▸ About this exercise
All lines of the entries with "solving" in them must be listed.
── Data listing ──
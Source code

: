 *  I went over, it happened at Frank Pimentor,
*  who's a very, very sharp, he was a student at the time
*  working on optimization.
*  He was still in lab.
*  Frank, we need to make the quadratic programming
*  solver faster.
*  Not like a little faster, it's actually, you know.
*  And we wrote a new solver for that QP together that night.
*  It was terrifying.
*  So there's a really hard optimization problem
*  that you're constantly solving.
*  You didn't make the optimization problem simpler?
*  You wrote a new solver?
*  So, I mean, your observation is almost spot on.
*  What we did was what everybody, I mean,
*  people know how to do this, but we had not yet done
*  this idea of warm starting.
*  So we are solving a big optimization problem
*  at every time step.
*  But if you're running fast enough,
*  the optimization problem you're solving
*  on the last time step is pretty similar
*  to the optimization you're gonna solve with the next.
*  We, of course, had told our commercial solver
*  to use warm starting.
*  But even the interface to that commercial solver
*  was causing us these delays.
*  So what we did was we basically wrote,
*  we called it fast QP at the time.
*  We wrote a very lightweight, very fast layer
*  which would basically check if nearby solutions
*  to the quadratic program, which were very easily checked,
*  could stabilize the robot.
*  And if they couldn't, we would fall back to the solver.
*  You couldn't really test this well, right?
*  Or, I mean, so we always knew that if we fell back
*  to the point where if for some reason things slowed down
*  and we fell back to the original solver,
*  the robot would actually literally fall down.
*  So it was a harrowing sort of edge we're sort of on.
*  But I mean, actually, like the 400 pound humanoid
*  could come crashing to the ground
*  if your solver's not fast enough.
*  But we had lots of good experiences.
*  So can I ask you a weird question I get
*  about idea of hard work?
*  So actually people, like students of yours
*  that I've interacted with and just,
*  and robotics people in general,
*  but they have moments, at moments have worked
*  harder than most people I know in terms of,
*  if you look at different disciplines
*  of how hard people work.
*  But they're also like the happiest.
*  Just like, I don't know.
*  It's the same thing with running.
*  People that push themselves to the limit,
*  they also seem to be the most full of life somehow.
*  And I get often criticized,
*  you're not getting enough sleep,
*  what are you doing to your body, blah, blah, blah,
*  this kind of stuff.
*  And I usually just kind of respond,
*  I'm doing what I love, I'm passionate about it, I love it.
───
▸ Answer to this exercise
*  that you're constantly solving.
*  So we are solving a big optimization problem
*  the optimization problem you're solving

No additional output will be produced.